● AIM OF THE EXERCISE:
Filter by the string "textwidth": return the lines of the material that contain it.

● EXCERPTED DATA:
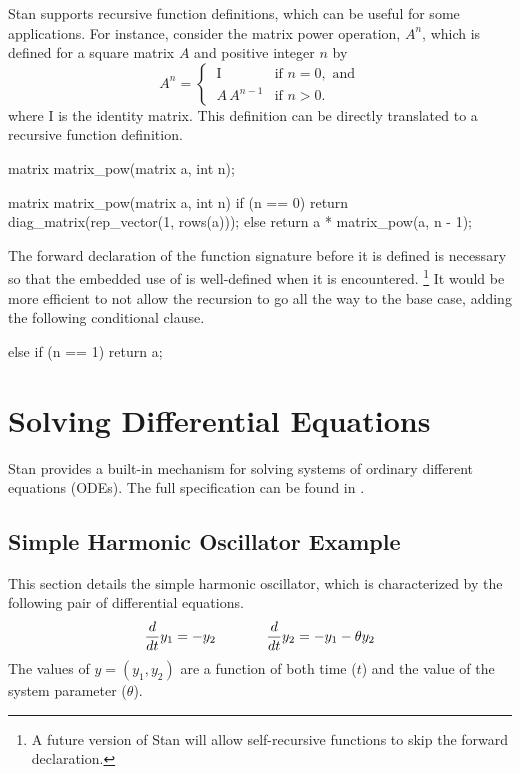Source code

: Stan supports recursive function definitions, which can be useful for
some applications.  For instance, consider the matrix power operation,
$A^n$, which is defined for a square matrix $A$ and positive integer
$n$ by
\[
A^n 
=
\begin{cases}
\ \mbox{I} & \mbox{if } n = 0, \mbox{ and}
\\[3pt]
\ A \, A^{n-1} & \mbox{if } n > 0.
\end{cases}
\]
%
where $\mbox{I}$ is the identity matrix.  This definition can be
directly translated to a recursive function definition.
%
\begin{stancode}
  matrix matrix_pow(matrix a, int n);

  matrix matrix_pow(matrix a, int n) {
    if (n == 0)
      return diag_matrix(rep_vector(1, rows(a)));
    else 
      return a *  matrix_pow(a, n - 1);
  }
\end{stancode}
%
The forward declaration of the function signature before it is defined
is necessary so that the embedded use of  is
well-defined when it is encountered.%
%
\footnote{A future version of Stan will allow self-recursive functions
  to skip the forward declaration.}
%
It would be more efficient to not allow the recursion to go all the
way to the base case, adding the following conditional clause.
%
\begin{stancode}
    else if (n == 1)
      return a;
\end{stancode}



\chapter{Solving Differential Equations}\label{ode-solver.chapter}

\noindent
Stan provides a built-in mechanism for solving systems of ordinary
different equations (ODEs).  The full specification can be found in
.  


\section{Simple Harmonic Oscillator Example}

This section details the simple harmonic oscillator, which is
characterized by the following pair of 
differential equations.
%
\begin{equation}\label{ode-sho.equation}
\frac{d}{dt} y_1 = -y_2 
\hspace*{0.5in}
\frac{d}{dt} y_2 = -y_1 - \theta y_2
\end{equation}
%
The values of $y = (y_1,y_2)$ are a function of both time ($t$) and the
value of the system parameter ($\theta$).

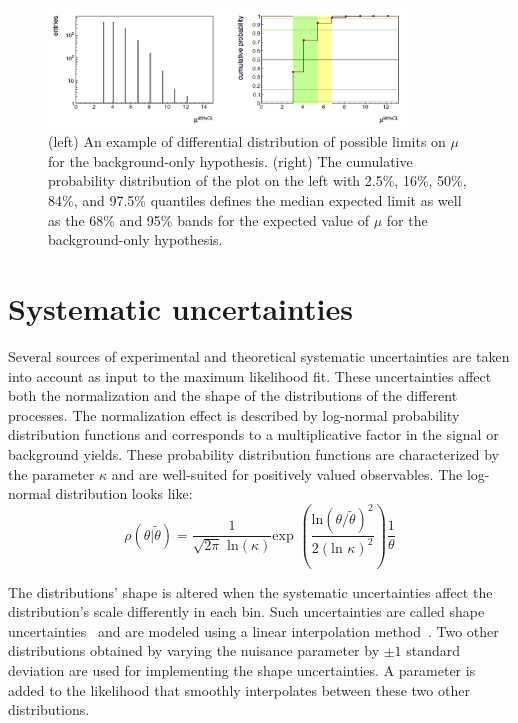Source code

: \begin{figure}[!htpb]\centering
  \captionsetup{width=.87\textwidth,justification=centering}
  \includegraphics[width=0.85\textwidth]{plots/chapter8/Median.png}
  \caption{(left) An example of differential distribution of possible limits on $\mu$ for the background-only hypothesis. (right) The cumulative probability distribution of the plot on the left with 2.5\%, 16\%, 50\%, 84\%, and 97.5\% quantiles defines the median expected limit as well as the 68\% and 95\% bands for the expected value of $\mu$ for the background-only hypothesis.}
  \label{fig:median}
\end{figure}

\section{Systematic uncertainties}

Several sources of experimental and theoretical systematic uncertainties are taken into account as input to the maximum likelihood fit. These uncertainties affect both the normalization and the shape of the distributions of the different processes. The normalization effect is described by log-normal probability distribution functions and corresponds to a multiplicative factor in the signal or background yields. These probability distribution functions are characterized by the parameter $\kappa$ and are well-suited for positively valued observables. The log-normal distribution looks like:
\begin{equation}
\rho(\theta|\tilde{\theta})=\frac{1}{\sqrt{2\pi}\text{ ln}(\kappa)}\text{exp }(\frac{\text{ln}(\theta/\tilde{\theta})^2}{2(\text{ln }\kappa)^2}) \frac{1}{\theta}
\end{equation}

The distributions' shape is altered when the systematic uncertainties affect the distribution's scale differently in each bin. Such uncertainties are called shape uncertainties~\cite{Conway:2011in} and are modeled using a linear interpolation method~\cite{Read:1999kh}. Two other distributions obtained by varying the nuisance parameter by $\pm 1$ standard deviation are used for implementing the shape uncertainties. A parameter is added to the likelihood that smoothly interpolates between these two other distributions.

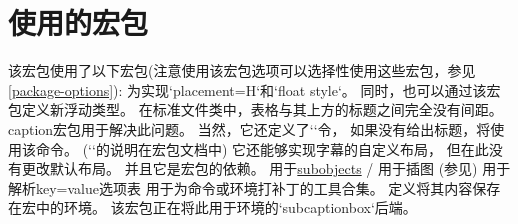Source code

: 
\section{使用的宏包}
\label{used-packages}

该宏包使用了以下宏包(注意使用该宏包选项可以选择性使用这些宏包，参见\cref{package-options}):
  为实现`placement=H`和`float style`。
  同时，也可以通过该宏包定义新浮动类型。
  在标准文件类中，表格与其上方的标题之间完全没有间距。
  caption宏包用于解决此问题。
  当然，它还定义了``令，
  如果没有给出标题，将使用该命令。
  (``的说明在宏包文档中)
  它还能够实现字幕的自定义布局，
  但在此没有更改默认布局。
  并且它是宏包的依赖。
  用于\hyperref[subobject-environment]{subobjects}
/
  用于插图
  (参见)
  用于解析key=value选项表
  用于为命令或环境打补丁的工具合集。
  定义将其内容保存在宏中的环境。
  该宏包正在将此用于环境的`subcaptionbox`后端。
\endpkgdoc
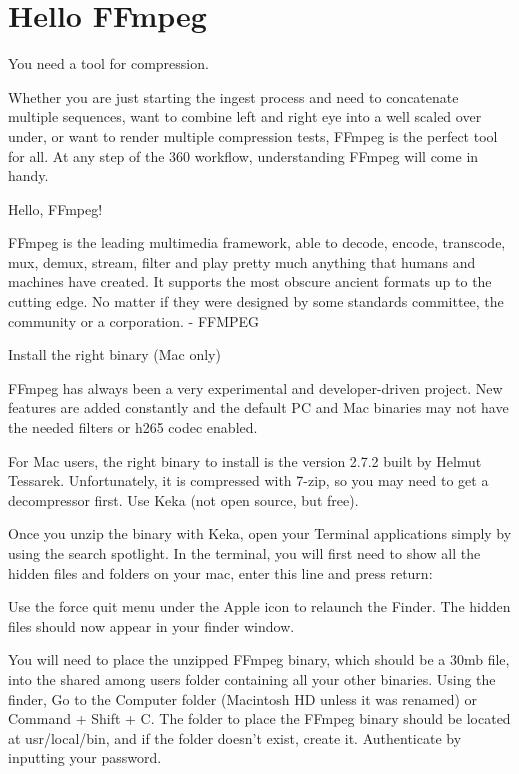 \chapter{Hello FFmpeg}
\pagecolor{white}
\label{chap:56}
\begin{fullwidth}

\problem

{\large You need a tool for compression. \par}

Whether you are just starting the ingest process and need to concatenate multiple sequences, want to combine left and right eye into a well scaled over under, or want to render multiple compression tests, FFmpeg is the perfect tool for all. At any step of the 360 workflow, understanding FFmpeg will come in handy.

\solutions

{\large Hello, FFmpeg! \par}

FFmpeg is the leading multimedia framework, able to decode, encode, transcode, mux, demux, stream, filter and play pretty much anything that humans and machines have created. It supports the most obscure ancient formats up to the cutting edge. No matter if they were designed by some standards committee, the community or a corporation. - FFMPEG

{\large Install the right binary (Mac only) \par}

FFmpeg has always been a very experimental and developer-driven project. New features are added constantly and the default PC and Mac binaries may not have the needed filters or h265 codec enabled. 

For Mac users, the right binary to install is the version 2.7.2 built by Helmut Tessarek. Unfortunately, it is compressed with 7-zip, so you may need to get a decompressor first. Use Keka (not open source, but free).

Once you unzip the binary with Keka, open your Terminal applications simply by using the search spotlight. In the terminal, you will first need to show all the hidden files and folders on your mac, enter this line and press return:


Use the force quit menu under the Apple icon to relaunch the Finder. The hidden files should now appear in your finder window. 

You will need to place the unzipped FFmpeg binary, which should be a 30mb file, into the shared among users folder containing all your other binaries. Using the finder, Go to the Computer folder (Macintosh HD unless it was renamed) or Command + Shift + C. The folder to place the FFmpeg binary should be located at usr/local/bin, and if the folder doesn’t exist, create it. Authenticate by inputting your password. 


\end{fullwidth}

● SOLVED EXERCISE:
  \captionsetup{width=.87\textwidth,justification=centering}
  \includegraphics[width=0.85\textwidth]{plots/chapter8/Median.png}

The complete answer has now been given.